→ Material provided
Content starts
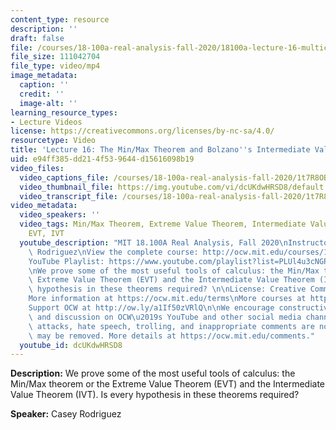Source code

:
 ```yaml
---
content_type: resource
description: ''
draft: false
file: /courses/18-100a-real-analysis-fall-2020/18100a-lecture-16-multicam_360p_16_9.mp4
file_size: 111042704
file_type: video/mp4
image_metadata:
  caption: ''
  credit: ''
  image-alt: ''
learning_resource_types:
- Lecture Videos
license: https://creativecommons.org/licenses/by-nc-sa/4.0/
resourcetype: Video
title: 'Lecture 16: The Min/Max Theorem and Bolzano''s Intermediate Value Theorem'
uid: e94ff385-dd21-4f53-9644-d15616098b19
video_files:
  video_captions_file: /courses/18-100a-real-analysis-fall-2020/1t7R8OBcMHWx3rFE0emZpMvKtdYhEub-y_transcript.webvtt
  video_thumbnail_file: https://img.youtube.com/vi/dcUKdwHRSD8/default.jpg
  video_transcript_file: /courses/18-100a-real-analysis-fall-2020/1t7R8OBcMHWx3rFE0emZpMvKtdYhEub-y_transcript.pdf
video_metadata:
  video_speakers: ''
  video_tags: Min/Max Theorem, Extreme Value Theorem, Intermediate Value Theorem,
    EVT, IVT
  youtube_description: "MIT 18.100A Real Analysis, Fall 2020\nInstructor: Dr. Casey\
    \ Rodriguez\nView the complete course: http://ocw.mit.edu/courses/18-100a-real-analysis-fall-2020/\n\
    YouTube Playlist: https://www.youtube.com/playlist?list=PLUl4u3cNGP61O7HkcF7UImpM0cR_L2gSw\n\
    \nWe prove some of the most useful tools of calculus: the Min/Max theorem or the\
    \ Extreme Value Theorem (EVT) and the Intermediate Value Theorem (IVT). Is every\
    \ hypothesis in these theorems required? \n\nLicense: Creative Commons BY-NC-SA\n\
    More information at https://ocw.mit.edu/terms\nMore courses at https://ocw.mit.edu\n\
    Support OCW at http://ow.ly/a1If50zVRlQ\n\nWe encourage constructive comments\
    \ and discussion on OCW\u2019s YouTube and other social media channels. Personal\
    \ attacks, hate speech, trolling, and inappropriate comments are not allowed and\
    \ may be removed. More details at https://ocw.mit.edu/comments."
  youtube_id: dcUKdwHRSD8
---
```

**Description:** We prove some of the most useful tools of calculus: the Min/Max theorem or the Extreme Value Theorem (EVT) and the Intermediate Value Theorem (IVT). Is every hypothesis in these theorems required?

**Speaker:** Casey Rodriguez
Content ends
→ Goal of the exercise
Return each of the lines exactly as they appear above, with no images.

→ Reply
Source code

:
 ```yaml
---
content_type: resource
description: ''
draft: false
file: /courses/18-100a-real-analysis-fall-2020/18100a-lecture-16-multicam_360p_16_9.mp4
file_size: 111042704
file_type: video/mp4
image_metadata:
  caption: ''
  credit: ''
  image-alt: ''
learning_resource_types:
- Lecture Videos
license: https://creativecommons.org/licenses/by-nc-sa/4.0/
resourcetype: Video
title: 'Lecture 16: The Min/Max Theorem and Bolzano''s Intermediate Value Theorem'
uid: e94ff385-dd21-4f53-9644-d15616098b19
video_files:
  video_captions_file: /courses/18-100a-real-analysis-fall-2020/1t7R8OBcMHWx3rFE0emZpMvKtdYhEub-y_transcript.webvtt
  video_thumbnail_file: https://img.youtube.com/vi/dcUKdwHRSD8/default.jpg
  video_transcript_file: /courses/18-100a-real-analysis-fall-2020/1t7R8OBcMHWx3rFE0emZpMvKtdYhEub-y_transcript.pdf
video_metadata:
  video_speakers: ''
  video_tags: Min/Max Theorem, Extreme Value Theorem, Intermediate Value Theorem,
    EVT, IVT
  youtube_description: "MIT 18.100A Real Analysis, Fall 2020\nInstructor: Dr. Casey\
    \ Rodriguez\nView the complete course: http://ocw.mit.edu/courses/18-100a-real-analysis-fall-2020/\n\
    YouTube Playlist: https://www.youtube.com/playlist?list=PLUl4u3cNGP61O7HkcF7UImpM0cR_L2gSw\n\
    \nWe prove some of the most useful tools of calculus: the Min/Max theorem or the\
    \ Extreme Value Theorem (EVT) and the Intermediate Value Theorem (IVT). Is every\
    \ hypothesis in these theorems required? \n\nLicense: Creative Commons BY-NC-SA\n\
    More information at https://ocw.mit.edu/terms\nMore courses at https://ocw.mit.edu\n\
    Support OCW at http://ow.ly/a1If50zVRlQ\n\nWe encourage constructive comments\
    \ and discussion on OCW\u2019s YouTube and other social media channels. Personal\
    \ attacks, hate speech, trolling, and inappropriate comments are not allowed and\
    \ may be removed. More details at https://ocw.mit.edu/comments."
  youtube_id: dcUKdwHRSD8
---
```

**Description:** We prove some of the most useful tools of calculus: the Min/Max theorem or the Extreme Value Theorem (EVT) and the Intermediate Value Theorem (IVT). Is every hypothesis in these theorems required?

**Speaker:** Casey Rodriguez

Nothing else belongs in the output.